---------- Input records ----------

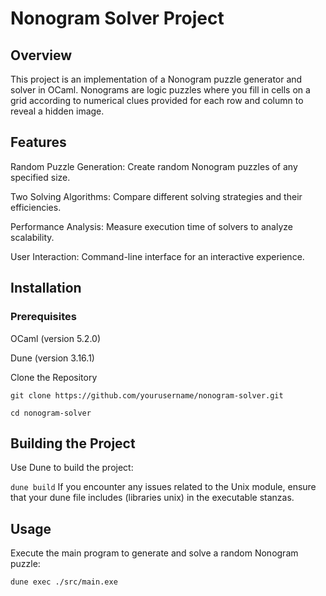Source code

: # Nonogram Solver Project

## Overview

This project is an implementation of a Nonogram puzzle generator and solver in OCaml. Nonograms are logic puzzles where you fill in cells on a grid according to numerical clues provided for each row and column to reveal a hidden image.

## Features
Random Puzzle Generation: Create random Nonogram puzzles of any specified size.

Two Solving Algorithms: Compare different solving strategies and their efficiencies.

Performance Analysis: Measure execution time of solvers to analyze scalability.

User Interaction: Command-line interface for an interactive experience.

## Installation
### Prerequisites
OCaml (version 5.2.0)

Dune (version 3.16.1)

Clone the Repository

`git clone https://github.com/yourusername/nonogram-solver.git`

`cd nonogram-solver`

## Building the Project

Use Dune to build the project:

`dune build`
If you encounter any issues related to the Unix module, ensure that your dune file includes (libraries unix) in the executable stanzas.

## Usage

Execute the main program to generate and solve a random Nonogram puzzle:

`dune exec ./src/main.exe`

----------

_Task item_
Down to the last line, print the material exactly, but not its pictures.

_Solution for this task_
Source code

: # Nonogram Solver Project

## Overview

This project is an implementation of a Nonogram puzzle generator and solver in OCaml. Nonograms are logic puzzles where you fill in cells on a grid according to numerical clues provided for each row and column to reveal a hidden image.

## Features
Random Puzzle Generation: Create random Nonogram puzzles of any specified size.

Two Solving Algorithms: Compare different solving strategies and their efficiencies.

Performance Analysis: Measure execution time of solvers to analyze scalability.

User Interaction: Command-line interface for an interactive experience.

## Installation
### Prerequisites
OCaml (version 5.2.0)

Dune (version 3.16.1)

Clone the Repository

`git clone https://github.com/yourusername/nonogram-solver.git`

`cd nonogram-solver`

## Building the Project

Use Dune to build the project:

`dune build`
If you encounter any issues related to the Unix module, ensure that your dune file includes (libraries unix) in the executable stanzas.

## Usage

Execute the main program to generate and solve a random Nonogram puzzle:

`dune exec ./src/main.exe`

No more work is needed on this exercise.